**Exercise instructions**. Scan the material and copy every line in which "following" appears.

**Material for this task**.
◆ ◆ ◆
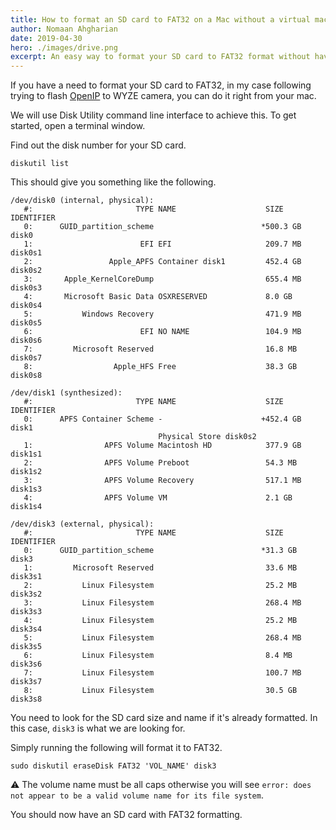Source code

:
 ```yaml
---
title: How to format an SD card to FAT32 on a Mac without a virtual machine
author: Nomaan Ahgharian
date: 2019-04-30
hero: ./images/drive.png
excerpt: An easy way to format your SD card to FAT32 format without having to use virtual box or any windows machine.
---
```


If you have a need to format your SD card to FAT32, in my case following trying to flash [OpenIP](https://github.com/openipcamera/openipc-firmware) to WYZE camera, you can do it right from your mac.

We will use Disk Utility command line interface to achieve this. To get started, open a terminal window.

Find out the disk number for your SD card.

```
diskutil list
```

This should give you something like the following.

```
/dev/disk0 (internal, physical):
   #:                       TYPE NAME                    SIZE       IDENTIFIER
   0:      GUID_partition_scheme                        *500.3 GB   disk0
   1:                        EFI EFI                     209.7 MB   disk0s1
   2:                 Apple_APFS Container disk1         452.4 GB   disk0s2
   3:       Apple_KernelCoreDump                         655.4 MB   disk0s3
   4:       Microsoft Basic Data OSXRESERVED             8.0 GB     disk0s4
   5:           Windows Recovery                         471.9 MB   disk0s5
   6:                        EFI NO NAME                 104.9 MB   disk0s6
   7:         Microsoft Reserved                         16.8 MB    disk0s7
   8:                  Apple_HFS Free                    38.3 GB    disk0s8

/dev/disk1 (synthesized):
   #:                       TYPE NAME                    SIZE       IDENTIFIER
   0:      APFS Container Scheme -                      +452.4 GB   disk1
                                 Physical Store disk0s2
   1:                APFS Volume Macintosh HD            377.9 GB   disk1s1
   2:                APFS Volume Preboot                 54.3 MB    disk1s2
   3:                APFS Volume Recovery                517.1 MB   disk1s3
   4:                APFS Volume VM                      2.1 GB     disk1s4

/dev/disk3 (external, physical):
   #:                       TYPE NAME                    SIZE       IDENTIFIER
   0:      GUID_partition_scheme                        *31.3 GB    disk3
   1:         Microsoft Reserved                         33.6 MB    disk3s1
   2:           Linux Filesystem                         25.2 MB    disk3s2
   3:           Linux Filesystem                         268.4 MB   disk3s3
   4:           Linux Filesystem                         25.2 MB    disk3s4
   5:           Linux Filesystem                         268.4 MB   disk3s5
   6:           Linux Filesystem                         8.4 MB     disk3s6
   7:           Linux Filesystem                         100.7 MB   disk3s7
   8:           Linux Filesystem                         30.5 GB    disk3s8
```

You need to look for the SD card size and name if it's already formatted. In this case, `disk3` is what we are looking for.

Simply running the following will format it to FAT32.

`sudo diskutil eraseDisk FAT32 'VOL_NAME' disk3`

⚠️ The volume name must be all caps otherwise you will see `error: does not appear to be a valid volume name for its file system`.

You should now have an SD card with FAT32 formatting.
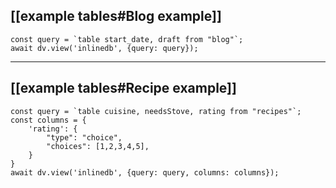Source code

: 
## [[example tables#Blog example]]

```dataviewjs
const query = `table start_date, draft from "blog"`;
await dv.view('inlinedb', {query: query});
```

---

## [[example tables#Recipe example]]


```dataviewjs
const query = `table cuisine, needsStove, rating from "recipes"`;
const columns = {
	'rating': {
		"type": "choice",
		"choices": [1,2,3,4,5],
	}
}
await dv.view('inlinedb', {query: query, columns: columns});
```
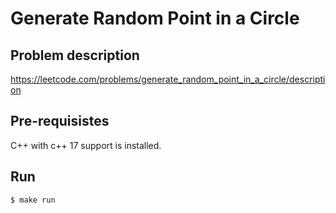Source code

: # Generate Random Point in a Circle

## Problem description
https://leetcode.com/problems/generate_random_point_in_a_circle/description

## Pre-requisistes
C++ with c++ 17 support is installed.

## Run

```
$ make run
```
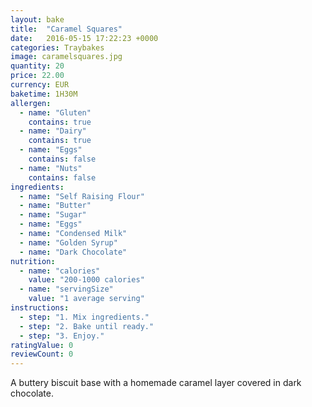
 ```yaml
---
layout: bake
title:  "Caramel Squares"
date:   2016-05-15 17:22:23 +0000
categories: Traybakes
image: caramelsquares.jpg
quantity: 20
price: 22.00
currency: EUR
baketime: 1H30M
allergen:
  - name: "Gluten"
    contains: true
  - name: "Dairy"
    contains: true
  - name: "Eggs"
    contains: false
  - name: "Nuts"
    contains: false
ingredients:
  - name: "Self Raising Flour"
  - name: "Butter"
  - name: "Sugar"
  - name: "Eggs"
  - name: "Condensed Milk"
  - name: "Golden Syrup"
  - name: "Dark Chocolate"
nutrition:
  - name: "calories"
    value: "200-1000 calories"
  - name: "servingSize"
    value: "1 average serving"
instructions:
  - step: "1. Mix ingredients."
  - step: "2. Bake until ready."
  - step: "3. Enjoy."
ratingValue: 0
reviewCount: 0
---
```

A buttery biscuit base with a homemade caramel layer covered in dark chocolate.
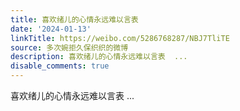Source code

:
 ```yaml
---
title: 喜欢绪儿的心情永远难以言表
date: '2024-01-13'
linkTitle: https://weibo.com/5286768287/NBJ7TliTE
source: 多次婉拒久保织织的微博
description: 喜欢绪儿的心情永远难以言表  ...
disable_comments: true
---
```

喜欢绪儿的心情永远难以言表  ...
◆ ◆ ◆
**Solution for this exercise**.
If you have a need to format your SD card to FAT32, in my case following trying to flash [OpenIP](https://github.com/openipcamera/openipc-firmware) to WYZE camera, you can do it right from your mac.
This should give you something like the following.
Simply running the following will format it to FAT32.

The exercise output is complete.